## [What is required]
Only the lines below from the one containing "- **APN协议和APN漫" to the one containing "- **监控流量使用情况**" should be repeated, both included and unchanged.

## [Input]
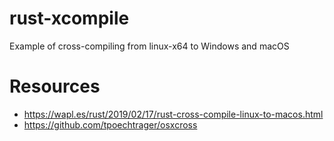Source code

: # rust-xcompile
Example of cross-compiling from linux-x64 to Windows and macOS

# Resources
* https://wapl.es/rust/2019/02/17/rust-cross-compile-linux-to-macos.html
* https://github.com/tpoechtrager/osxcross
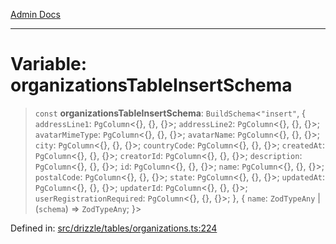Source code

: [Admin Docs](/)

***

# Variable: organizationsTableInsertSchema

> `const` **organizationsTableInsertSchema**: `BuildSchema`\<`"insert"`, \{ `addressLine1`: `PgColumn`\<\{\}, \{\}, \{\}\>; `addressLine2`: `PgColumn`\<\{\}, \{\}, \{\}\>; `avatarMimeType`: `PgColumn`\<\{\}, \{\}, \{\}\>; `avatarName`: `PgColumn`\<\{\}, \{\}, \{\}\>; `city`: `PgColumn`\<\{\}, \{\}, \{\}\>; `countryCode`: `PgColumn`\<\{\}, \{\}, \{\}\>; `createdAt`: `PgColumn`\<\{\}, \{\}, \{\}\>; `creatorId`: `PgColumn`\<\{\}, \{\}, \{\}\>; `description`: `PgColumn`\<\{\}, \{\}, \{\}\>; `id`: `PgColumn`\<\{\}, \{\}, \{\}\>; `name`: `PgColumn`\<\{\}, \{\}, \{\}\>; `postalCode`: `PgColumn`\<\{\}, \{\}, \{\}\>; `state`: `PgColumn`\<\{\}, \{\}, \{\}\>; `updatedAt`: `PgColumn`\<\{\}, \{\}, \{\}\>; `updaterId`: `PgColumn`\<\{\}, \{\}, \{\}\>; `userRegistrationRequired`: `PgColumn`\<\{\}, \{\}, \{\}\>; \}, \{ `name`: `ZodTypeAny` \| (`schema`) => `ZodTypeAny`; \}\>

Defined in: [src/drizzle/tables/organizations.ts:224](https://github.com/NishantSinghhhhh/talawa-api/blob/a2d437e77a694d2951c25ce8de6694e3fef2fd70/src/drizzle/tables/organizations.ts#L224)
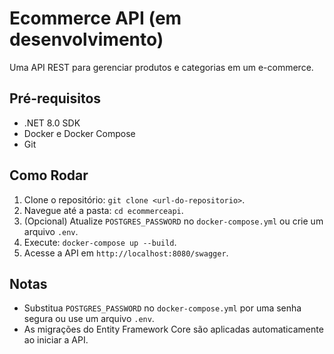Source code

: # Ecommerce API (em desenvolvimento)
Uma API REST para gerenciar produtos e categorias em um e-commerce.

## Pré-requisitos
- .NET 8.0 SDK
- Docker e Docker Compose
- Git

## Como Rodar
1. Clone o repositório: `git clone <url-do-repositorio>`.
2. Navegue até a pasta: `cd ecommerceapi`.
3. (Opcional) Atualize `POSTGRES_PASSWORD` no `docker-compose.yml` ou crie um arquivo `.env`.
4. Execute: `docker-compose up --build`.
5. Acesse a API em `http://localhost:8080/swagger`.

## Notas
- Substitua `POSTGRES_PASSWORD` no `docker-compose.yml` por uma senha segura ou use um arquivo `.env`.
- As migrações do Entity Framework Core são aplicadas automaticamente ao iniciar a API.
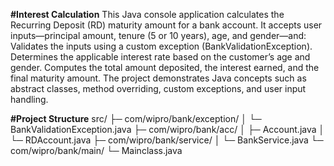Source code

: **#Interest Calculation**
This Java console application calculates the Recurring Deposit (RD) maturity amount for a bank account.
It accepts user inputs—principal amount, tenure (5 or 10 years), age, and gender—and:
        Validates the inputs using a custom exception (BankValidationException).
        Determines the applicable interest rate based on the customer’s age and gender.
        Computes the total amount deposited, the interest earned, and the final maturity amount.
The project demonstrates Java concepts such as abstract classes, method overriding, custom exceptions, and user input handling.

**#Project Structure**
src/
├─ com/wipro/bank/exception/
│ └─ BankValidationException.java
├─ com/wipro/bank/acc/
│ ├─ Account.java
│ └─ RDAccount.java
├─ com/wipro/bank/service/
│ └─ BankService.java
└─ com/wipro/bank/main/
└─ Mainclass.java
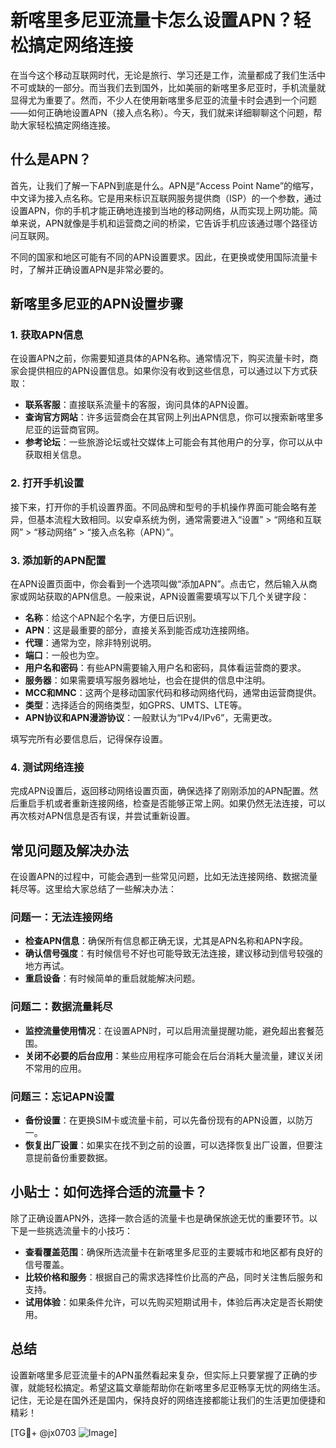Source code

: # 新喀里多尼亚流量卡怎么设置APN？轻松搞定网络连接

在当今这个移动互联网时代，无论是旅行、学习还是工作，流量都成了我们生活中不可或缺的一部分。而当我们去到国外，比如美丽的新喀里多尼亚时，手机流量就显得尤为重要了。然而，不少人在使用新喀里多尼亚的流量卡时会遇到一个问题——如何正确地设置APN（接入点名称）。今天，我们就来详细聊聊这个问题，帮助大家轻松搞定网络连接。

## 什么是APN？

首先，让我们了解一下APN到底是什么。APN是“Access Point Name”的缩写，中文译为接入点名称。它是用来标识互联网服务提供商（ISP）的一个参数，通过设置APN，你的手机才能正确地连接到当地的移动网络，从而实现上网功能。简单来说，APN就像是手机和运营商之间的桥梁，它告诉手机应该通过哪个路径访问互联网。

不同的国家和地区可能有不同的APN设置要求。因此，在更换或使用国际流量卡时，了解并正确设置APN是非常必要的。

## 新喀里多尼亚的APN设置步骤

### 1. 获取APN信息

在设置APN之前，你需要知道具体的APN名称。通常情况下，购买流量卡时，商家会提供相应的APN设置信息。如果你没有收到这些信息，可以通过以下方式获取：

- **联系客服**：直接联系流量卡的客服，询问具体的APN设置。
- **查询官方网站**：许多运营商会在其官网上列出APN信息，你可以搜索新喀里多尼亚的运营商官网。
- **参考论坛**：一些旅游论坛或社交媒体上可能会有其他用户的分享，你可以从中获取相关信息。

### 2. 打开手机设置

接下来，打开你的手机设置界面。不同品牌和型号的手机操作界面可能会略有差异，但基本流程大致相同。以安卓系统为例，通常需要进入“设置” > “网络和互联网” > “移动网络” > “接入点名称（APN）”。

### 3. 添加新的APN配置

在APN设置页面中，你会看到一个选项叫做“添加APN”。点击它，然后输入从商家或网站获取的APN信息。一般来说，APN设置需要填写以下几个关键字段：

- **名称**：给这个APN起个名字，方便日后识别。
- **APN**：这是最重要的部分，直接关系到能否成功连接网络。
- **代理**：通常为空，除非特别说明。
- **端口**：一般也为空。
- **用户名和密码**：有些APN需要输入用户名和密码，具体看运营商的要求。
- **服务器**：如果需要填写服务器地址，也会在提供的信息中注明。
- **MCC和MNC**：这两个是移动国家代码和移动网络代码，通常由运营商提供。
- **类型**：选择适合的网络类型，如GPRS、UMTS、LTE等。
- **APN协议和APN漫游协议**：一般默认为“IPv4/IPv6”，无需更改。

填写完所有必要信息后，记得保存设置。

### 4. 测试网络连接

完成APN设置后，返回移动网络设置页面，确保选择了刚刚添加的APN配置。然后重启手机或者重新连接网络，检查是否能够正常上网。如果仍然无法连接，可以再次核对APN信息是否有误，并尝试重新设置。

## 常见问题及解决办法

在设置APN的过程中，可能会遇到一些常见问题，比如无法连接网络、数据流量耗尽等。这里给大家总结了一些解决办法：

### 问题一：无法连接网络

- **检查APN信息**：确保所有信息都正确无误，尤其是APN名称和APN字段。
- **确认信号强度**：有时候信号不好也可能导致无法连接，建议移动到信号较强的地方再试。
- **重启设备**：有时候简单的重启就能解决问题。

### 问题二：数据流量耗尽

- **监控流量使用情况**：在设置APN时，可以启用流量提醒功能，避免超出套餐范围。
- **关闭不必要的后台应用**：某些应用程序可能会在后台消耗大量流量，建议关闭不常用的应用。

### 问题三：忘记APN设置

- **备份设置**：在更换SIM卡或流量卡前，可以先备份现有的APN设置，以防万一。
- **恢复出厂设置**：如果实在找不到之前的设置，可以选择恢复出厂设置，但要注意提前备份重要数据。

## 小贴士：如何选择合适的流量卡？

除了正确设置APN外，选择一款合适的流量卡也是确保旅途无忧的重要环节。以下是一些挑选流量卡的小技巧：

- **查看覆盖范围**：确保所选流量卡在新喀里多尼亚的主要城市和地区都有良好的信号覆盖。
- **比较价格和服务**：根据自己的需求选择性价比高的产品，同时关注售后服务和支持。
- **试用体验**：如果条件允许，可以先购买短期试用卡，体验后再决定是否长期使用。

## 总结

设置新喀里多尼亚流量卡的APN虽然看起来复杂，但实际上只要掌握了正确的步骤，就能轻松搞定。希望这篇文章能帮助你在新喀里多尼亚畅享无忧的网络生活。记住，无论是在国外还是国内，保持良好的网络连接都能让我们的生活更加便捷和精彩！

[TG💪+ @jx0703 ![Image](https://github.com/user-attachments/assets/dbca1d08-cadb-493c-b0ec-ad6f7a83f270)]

## [Answer to this exercise]
- **APN协议和APN漫游协议**：一般默认为“IPv4/IPv6”，无需更改。

填写完所有必要信息后，记得保存设置。

### 4. 测试网络连接

完成APN设置后，返回移动网络设置页面，确保选择了刚刚添加的APN配置。然后重启手机或者重新连接网络，检查是否能够正常上网。如果仍然无法连接，可以再次核对APN信息是否有误，并尝试重新设置。

## 常见问题及解决办法

在设置APN的过程中，可能会遇到一些常见问题，比如无法连接网络、数据流量耗尽等。这里给大家总结了一些解决办法：

### 问题一：无法连接网络

- **检查APN信息**：确保所有信息都正确无误，尤其是APN名称和APN字段。
- **确认信号强度**：有时候信号不好也可能导致无法连接，建议移动到信号较强的地方再试。
- **重启设备**：有时候简单的重启就能解决问题。

### 问题二：数据流量耗尽

- **监控流量使用情况**：在设置APN时，可以启用流量提醒功能，避免超出套餐范围。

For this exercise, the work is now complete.